Mi pare che la conobbi in uno dei primi convegni internazionali a favore del Tibet, quando i sostenitori di questa causa erano pochi e tra loro gli intellettuali si contavano sulle dite di una mano. Credo si trattasse della Conferenza organizzata dalla leader del movimento tedesco Petra Kelly al Parlamento di Bonn nel 1987 o giù di lì. Mi colpirono immediatamente la sua freschezza, il suo acume, la sua preparazione e la sua umanità. Insieme a lei c’era il suo compagno di sempre, l’inseparabile Jean Claude (giornalista anche lui), con il quale hanno formato una adorabile coppia unita nell’amore, nel lavoro e nell’impegno politico. Prima di avere il privilegio di diventarne amico, avevo incontrato Claude Levenson nelle pagine del suo libro “Le Seigneur du Lotus blanc”, un po’ storia del Tibet un po’ biografia del Dalai Lama. All’epoca stavo scrivendo la mia biografia autorizzata del Dalai Lama e il testo di Claude fu per me una preziosa fonte di ispirazione e documentazione.

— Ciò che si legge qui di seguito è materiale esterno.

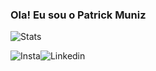 ### Ola! Eu sou o Patrick Muniz

![Stats](https://github-readme-stats.vercel.app/api?username=Patrick&show_icons=true&theme=transparent)

![Insta](https://img.shields.io/badge/Instagram-E4405F?style=for-the-badge&logo=instagram&logoColor=white)![Linkedin](https://img.shields.io/badge/LinkedIn-0077B5?style=for-the-badge&logo=linkedin&logoColor=white)



<!--
**patrickmuniz/patrickmuniz** is a ✨ _special_ ✨ repository because its `README.md` (this file) appears on your GitHub profile.

Here are some ideas to get you started:

- 🔭 I’m currently working on ...
- 🌱 I’m currently learning ...
- 👯 I’m looking to collaborate on ...
- 🤔 I’m looking for help with ...
- 💬 Ask me about ...
- 📫 How to reach me: ...
- 😄 Pronouns: ...
- ⚡ Fun fact: ...
-->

Da quella remota fine degli anni ’80 dello scorso secolo, sono rimasto in contatto continuo con Claude e Jean Claude. Ci si incontrava più o meno regolarmente in occasione dei principali appuntamenti e convegni pro Tibet. L’ultima volta fu meno di due anni or sono nell’incantata cornice della città bretone di Nantes. Sapendo che vivo per buona parte dell’anno in Bretagna, Claude mi aveva invitato a partecipare ad una conferenza che avrebbe tenuto appunto nell’antica capitale del regno di Bretagna. Quella sera le sue parole furono come al solito stimolanti e la sua analisi politica della situazione tibetana lucida e disincantata. Al termine dell’incontro lei, Jean Claude ed io ci regalammo una lunga passeggiata nell’incomparabile centro storico di Nantes. Dalla vicina costa atlantica arrivava un vento teso e freddo che rendeva l’aria di una purezza inebriante. Una delle ultime immagini di Claude che conservo nella memoria è il suo sguardo penetrante contro un terso cielo notturno in cui si rincorrevano gruppi di nuvole color della neve. Alle sue spalle il profilo elegante e austero delle mura del Castello dei Duchi di Bretagna.

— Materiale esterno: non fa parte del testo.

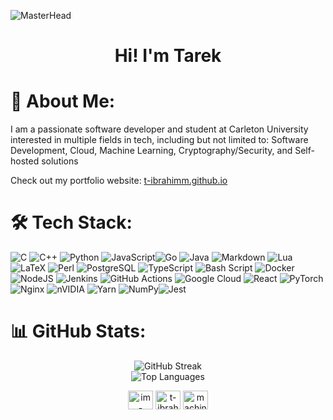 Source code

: ![MasterHead](https://preview.redd.it/ignore-for-my-git-v0-a1m991yttwqc1.png?width=1080&crop=smart&auto=webp&s=22df33632164c0a7f0b996394b26e1322f1fe0bd)
<h1 align="center"> Hi! I'm Tarek</h1>


# 🙂 About Me:

I am a passionate software developer and student at Carleton University interested in multiple fields in tech, including but not limited to: Software Development, Cloud, Machine Learning, Cryptography/Security, and Self-hosted solutions

Check out my portfolio website: [t-ibrahimm.github.io](https://t-ibrahimm.github.io)


# 🛠 Tech Stack:

![C](https://img.shields.io/badge/c-%2300599C.svg?style=for-the-badge&logo=c&logoColor=white) ![C++](https://img.shields.io/badge/c++-%2300599C.svg?style=for-the-badge&logo=c%2B%2B&logoColor=white) ![Python](https://img.shields.io/badge/python-3670A0?style=for-the-badge&logo=python&logoColor=ffdd54) ![JavaScript](https://img.shields.io/badge/javascript-%23323330.svg?style=for-the-badge&logo=javascript&logoColor=%23F7DF1E)![Go](https://img.shields.io/badge/go-%2300ADD8.svg?style=for-the-badge&logo=go&logoColor=white) ![Java](https://img.shields.io/badge/java-%23ED8B00.svg?style=for-the-badge&logo=openjdk&logoColor=white) ![Markdown](https://img.shields.io/badge/markdown-%23000000.svg?style=for-the-badge&logo=markdown&logoColor=white) ![Lua](https://img.shields.io/badge/lua-%232C2D72.svg?style=for-the-badge&logo=lua&logoColor=white) ![LaTeX](https://img.shields.io/badge/latex-%23008080.svg?style=for-the-badge&logo=latex&logoColor=white) ![Perl](https://img.shields.io/badge/perl-%2339457E.svg?style=for-the-badge&logo=perl&logoColor=white) ![PostgreSQL](https://img.shields.io/badge/postgresql-%23316192.svg?style=for-the-badge&logo=postgresql&logoColor=white) ![TypeScript](https://img.shields.io/badge/typescript-%23007ACC.svg?style=for-the-badge&logo=typescript&logoColor=white) ![Bash Script](https://img.shields.io/badge/bash_script-%23121011.svg?style=for-the-badge&logo=gnu-bash&logoColor=white) ![Docker](https://img.shields.io/badge/docker-%230db7ed.svg?style=for-the-badge&logo=docker&logoColor=white) ![NodeJS](https://img.shields.io/badge/node.js-6DA55F?style=for-the-badge&logo=node.js&logoColor=white) ![Jenkins](https://img.shields.io/badge/jenkins-%232C5263.svg?style=for-the-badge&logo=jenkins&logoColor=white) ![GitHub Actions](https://img.shields.io/badge/github%20actions-%232671E5.svg?style=for-the-badge&logo=githubactions&logoColor=white) ![Google Cloud](https://img.shields.io/badge/GoogleCloud-%234285F4.svg?style=for-the-badge&logo=google-cloud&logoColor=white) ![React](https://img.shields.io/badge/react-%2320232a.svg?style=for-the-badge&logo=react&logoColor=%2361DAFB) ![PyTorch](https://img.shields.io/badge/PyTorch-%23EE4C2C.svg?style=for-the-badge&logo=PyTorch&logoColor=white) ![Nginx](https://img.shields.io/badge/nginx-%23009639.svg?style=for-the-badge&logo=nginx&logoColor=white) ![nVIDIA](https://img.shields.io/badge/cuda-000000.svg?style=for-the-badge&logo=nVIDIA&logoColor=green) ![Yarn](https://img.shields.io/badge/yarn-%232C8EBB.svg?style=for-the-badge&logo=yarn&logoColor=white) ![NumPy](https://img.shields.io/badge/numpy-%23013243.svg?style=for-the-badge&logo=numpy&logoColor=white)![Jest](https://img.shields.io/badge/jest-%23C21325.svg?style=for-the-badge&logo=jest&logoColor=white)

# 📊 GitHub Stats:
<div align="center">
    <img src="http://github-readme-streak-stats-eight.vercel.app/?user=machine-moon&theme=transparent&hide_border=true&date_format=j%20M%5B%20Y%5D&mode=weekly&exclude_days=Sun%2CSat" alt="GitHub Streak"><br/>
    <img src="https://github-readme-stats.vercel.app/api/top-langs/?username=machine-moon&theme=transparent&hide_border=true&include_all_commits=true&count_private=true&layout=donut" alt="Top Languages"><br/>

</div>



<p align="center">
<a href="https://linkedin.com/in/im-tarek" target="blank"><img align="center" src="https://raw.githubusercontent.com/rahuldkjain/github-profile-readme-generator/master/src/images/icons/Social/linked-in-alt.svg" alt="im-tarek" height="30" width="40" /></a>
<a href="https://t-ibrahimm.github.io" target="blank"><img align="center" src="https://img.icons8.com/ios-filled/50/007ACC/globe.png" alt="t-ibrahimm.github.io" height="30" width="40" /></a>
<a href="https://leetcode.com/u/machine-moon/" target="blank"><img align="center" src="https://raw.githubusercontent.com/rahuldkjain/github-profile-readme-generator/master/src/images/icons/Social/leet-code.svg" alt="machine-moon" height="30" width="40" /></a>
</p>



<!-- Proudly created by tarek -->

Dopo di allora non l’ho più vista. Avremmo dovuto incontrarci a Parigi nel novembre dello scorso anno ma io non riuscii ad andare. Poi si ammalò e ieri ha lasciato il corpo. I nostri amici tibetani ritengono che adesso il suo continuum mentale sia nel Pardo, lo stato intermedio tra la morte e la successiva rinascita. Io francamente non so.
Comunque, arrivederci carissima Claude e, dal profondo del cuore, grazie per tutto quello che ci hai regalato.